The proposal to cap deductible salary costs will fail to stem salaries.
Yesterday's remarks by Minister of Finance Yair Lapid and top Ministry of Finance officials do not mention restricting actual salaries, but creating a mechanism to instil salary norms in the financial industry by raising the cost of executive compensation agreements that exceed the normative threshold. On the face of it, this is a welcome initiative for dealing with what has turned out to be market failure in Israel. But it seems that the ministry's current plan is far from a foolproof solution.
The NBA imposes a salary cap on teams, which can be exceeded. However, any team that exceeds the cap pays a fine. In theory, teams are supposed to want to avoid the fines and extra payments, but in practice, every year, for years on end, there are teams that exceed the cap.
The same thing is liable to happen in Israel. Until now, executives' salary cost was not an obstacle to paying very high salaries. It seems that as far as the shareholders and directors in financial institutions are concerned, as well as many financial institutions that approved generous agreements with great ease as minority shareholders in other financial institutions and public companies, an additional expense of a couple of million shekels "is worth it" for a good manager.

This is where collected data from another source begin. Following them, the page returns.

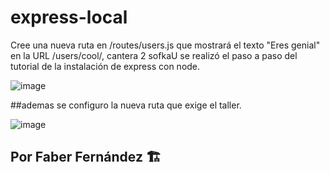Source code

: # express-local
Cree una nueva ruta en /routes/users.js que mostrará el texto "Eres genial" en la URL /users/cool/, cantera 2 sofkaU
se realizó el paso a paso del tutorial de la instalación de express con node.

![image](https://user-images.githubusercontent.com/76182994/219252782-ffd5859b-1074-4c23-87f4-1110966f6502.png)

##ademas se configuro la nueva ruta que exige el taller.

![image](https://user-images.githubusercontent.com/76182994/219252995-20bae25d-0362-4f49-a909-a8d643d0b0f2.png)


## Por Faber Fernández :building_construction:
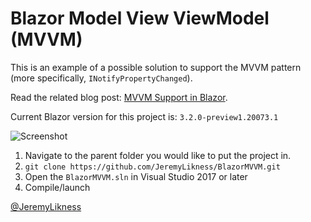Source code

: # Blazor Model View ViewModel (MVVM)

This is an example of a possible solution to support the MVVM pattern (more specifically, `INotifyPropertyChanged`).

Read the related blog post: [MVVM Support in Blazor](https://blog.jeremylikness.com/blog/2019-01-04_mvvm-support-in-blazor/).

Current Blazor version for this project is: `3.2.0-preview1.20073.1`

![Screenshot](./splash.png)

1. Navigate to the parent folder you would like to put the project in.
2. `git clone https://github.com/JeremyLikness/BlazorMVVM.git`
3. Open the `BlazorMVVM.sln` in Visual Studio 2017 or later
4. Compile/launch

[@JeremyLikness](https://twitter.com/JeremyLikness)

Therefore, a partial directive ordering an additional payment by a company for executive compensation is liable not only to fail to stem the salary expense, but to immediately boost executives' salary cost. Although the approval process of executive compensation will be exposed to the daylight of general shareholder meetings, it should not be forgotten that, in the past, the voters in these meetings did not hesitate to approve the high salaries that "angered" the public and the finance minister.
It seems to us that there is no choice but to deal with the issue of skyrocketing salaries by those who can rake more in while the salaries of so many are steadily eroding. This is true for financial institutions, public companies, and even private service providers. Excessive executive salaries partly come at the public's expense. On this point, the Ministry of Finance is right.
The lack of intervention on this matter until now, while worrying about increased transparency only inflated the value of executives (more than one of whom froze employees' salaries), and they frequently benefited from capital market rallies without creating any real value at their companies. Therefore, steps should be taken, otherwise the price of executives will only continue to soar.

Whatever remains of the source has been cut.